THE TASK -
In the material below, find the line containing "(needs a better name)" and the line containing "Within the first". Output those two lines and all lines between them exactly, without pictures.
|---|
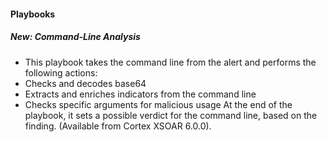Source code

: 
#### Playbooks
##### New: Command-Line Analysis
- This playbook takes the command line from the alert and performs the following actions:
- Checks and decodes base64
- Extracts and enriches indicators from the command line
- Checks specific arguments for malicious usage 
At the end of the playbook, it sets a possible verdict for the command line, based on the finding. (Available from Cortex XSOAR 6.0.0).

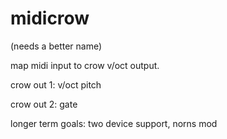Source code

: # midicrow
(needs a better name)

map midi input to crow v/oct output.

crow out 1: v/oct pitch

crow out 2: gate

longer term goals: two device support, norns mod
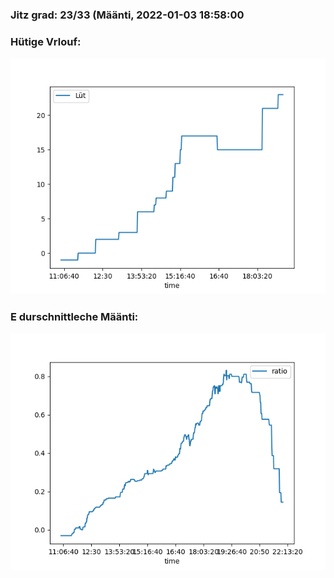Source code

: ### Jitz grad: 23/33 (Määnti, 2022-01-03 18:58:00

### Hütige Vrlouf:
![Graph](Today.png)

### E durschnittleche Määnti:
![Graph](Määnti.png)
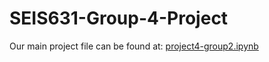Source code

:# SEIS631-Group-4-Project

Our main project file can be found at: [project4-group2.ipynb](./project4-group2.ipynb)
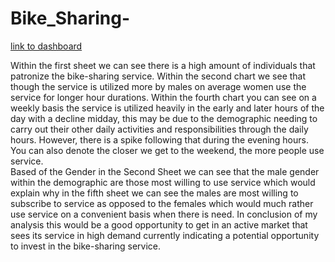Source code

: # Bike_Sharing-

[link to dashboard]( https://public.tableau.com/views/Bike-SharingChallenge_16229899201670/Story1?:language=en-US&:display_count=n&:origin=viz_share_link )




Within the first sheet we can see there is a high amount of individuals that patronize the bike-sharing service. Within the second chart we see that though the service is utilized more by males on average women use the service for longer hour durations. 
        Within the fourth chart you can see on a weekly basis the service is utilized heavily in the early and later hours of the day with a decline midday, this may be due to the demographic needing to carry out their other daily activities and responsibilities through the daily hours. However, there is a spike following that during the evening hours. You can also denote the closer we get to the weekend, the more people use service.  
        Based of the Gender in the Second Sheet we can see that the male gender within the demographic are those most willing to use service which would explain why in the fifth sheet we can see the males are most willing to subscribe to service as opposed to the females which would much rather use service on a convenient basis when there is need. 
        In conclusion of my analysis this would be a good opportunity to get in an active market that sees its service in high demand currently indicating a potential opportunity to invest in the bike-sharing service.          
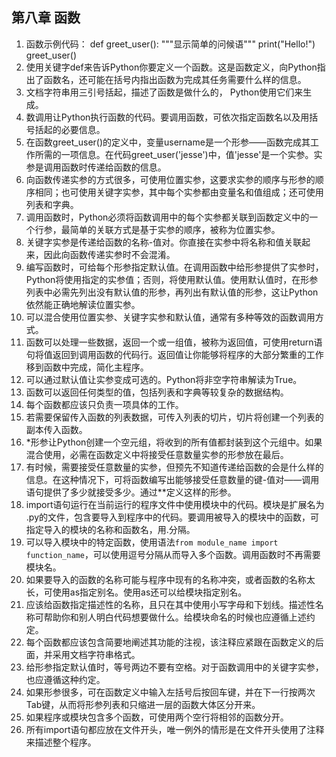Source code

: ## 第八章 函数

1. 函数示例代码：
   def greet_user():
   	"""显示简单的问候语"""
   	print("Hello!")
   greet_user()
2. 使用关键字def来告诉Python你要定义一个函数。这是函数定义，向Python指出了函数名，还可能在括号内指出函数为完成其任务需要什么样的信息。
3. 文档字符串用三引号括起，描述了函数是做什么的， Python使用它们来生成。
4. 数调用让Python执行函数的代码。要调用函数，可依次指定函数名以及用括号括起的必要信息。
5. 在函数greet_user()的定义中，变量username是一个形参——函数完成其工作所需的一项信息。在代码greet_user('jesse')中，值'jesse'是一个实参。实参是调用函数时传递给函数的信息。
6. 向函数传递实参的方式很多，可使用位置实参，这要求实参的顺序与形参的顺序相同；也可使用关键字实参，其中每个实参都由变量名和值组成；还可使用列表和字典。
7. 调用函数时，Python必须将函数调用中的每个实参都关联到函数定义中的一个行参，最简单的关联方式是基于实参的顺序，被称为位置实参。
8. 关键字实参是传递给函数的名称-值对。你直接在实参中将名称和值关联起来，因此向函数传递实参时不会混淆。
9. 编写函数时，可给每个形参指定默认值。在调用函数中给形参提供了实参时，Python将使用指定的实参值；否则，将使用默认值。使用默认值时，在形参列表中必需先列出没有默认值的形参，再列出有默认值的形参，这让Python依然能正确地解读位置实参。
10. 可以混合使用位置实参、关键字实参和默认值，通常有多种等效的函数调用方式。
11. 函数可以处理一些数据，返回一个或一组值，被称为返回值，可使用return语句将值返回到调用函数的代码行。返回值让你能够将程序的大部分繁重的工作移到函数中完成，简化主程序。
12. 可以通过默认值让实参变成可选的。Python将非空字符串解读为True。
13. 函数可以返回任何类型的值，包括列表和字典等较复杂的数据结构。
14. 每个函数都应该只负责一项具体的工作。
15. 若需要保留传入函数的列表数据，可传入列表的切片，切片将创建一个列表的副本传入函数。
16. *形参让Python创建一个空元组，将收到的所有值都封装到这个元组中。如果混合使用，必需在函数定义中将接受任意数量实参的形参放在最后。
17. 有时候，需要接受任意数量的实参，但预先不知道传递给函数的会是什么样的信息。在这种情况下，可将函数编写出能够接受任意数量的键-值对——调用语句提供了多少就接受多少。通过**定义这样的形参。
18. import语句运行在当前运行的程序文件中使用模块中的代码。模块是扩展名为 .py的文件，包含要导入到程序中的代码。要调用被导入的模块中的函数，可指定导入的模块的名称和函数名，用.分隔。
19. 可以导入模块中的特定函数，使用语法`from module_name import function_name`，可以使用逗号分隔从而导入多个函数。调用函数时不再需要模块名。
20. 如果要导入的函数的名称可能与程序中现有的名称冲突，或者函数的名称太长，可使用as指定别名。使用as还可以给模块指定别名。
21. 应该给函数指定描述性的名称，且只在其中使用小写字母和下划线。描述性名称可帮助你和别人明白代码想要做什么。给模块命名的时候也应遵循上述约定。
22. 每个函数都应该包含简要地阐述其功能的注视，该注释应紧跟在函数定义的后面，并采用文档字符串格式。
23. 给形参指定默认值时，等号两边不要有空格。对于函数调用中的关键字实参，也应遵循这种约定。
24. 如果形参很多，可在函数定义中输入左括号后按回车键，并在下一行按两次Tab键，从而将形参列表和只缩进一层的函数大体区分开来。
25. 如果程序或模块包含多个函数，可使用两个空行将相邻的函数分开。
26. 所有import语句都应放在文件开头，唯一例外的情形是在文件开头使用了注释来描述整个程序。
|---|
TASK RESPONSE -
(needs a better name)

map midi input to crow v/oct output.

crow out 1: v/oct pitch

crow out 2: gate

longer term goals: two device support, norns mod
Source code

: ### Jitz grad: 23/33 (Määnti, 2022-01-03 18:58:00

### Hütige Vrlouf:
![Graph](Today.png)

### E durschnittleche Määnti:
![Graph](Määnti.png)
Source code

:# SEIS631-Group-4-Project

Our main project file can be found at: [project4-group2.ipynb](./project4-group2.ipynb)
Source code

: # Bike_Sharing-

[link to dashboard]( https://public.tableau.com/views/Bike-SharingChallenge_16229899201670/Story1?:language=en-US&:display_count=n&:origin=viz_share_link )




Within the first sheet we can see there is a high amount of individuals that patronize the bike-sharing service. Within the second chart we see that though the service is utilized more by males on average women use the service for longer hour durations. 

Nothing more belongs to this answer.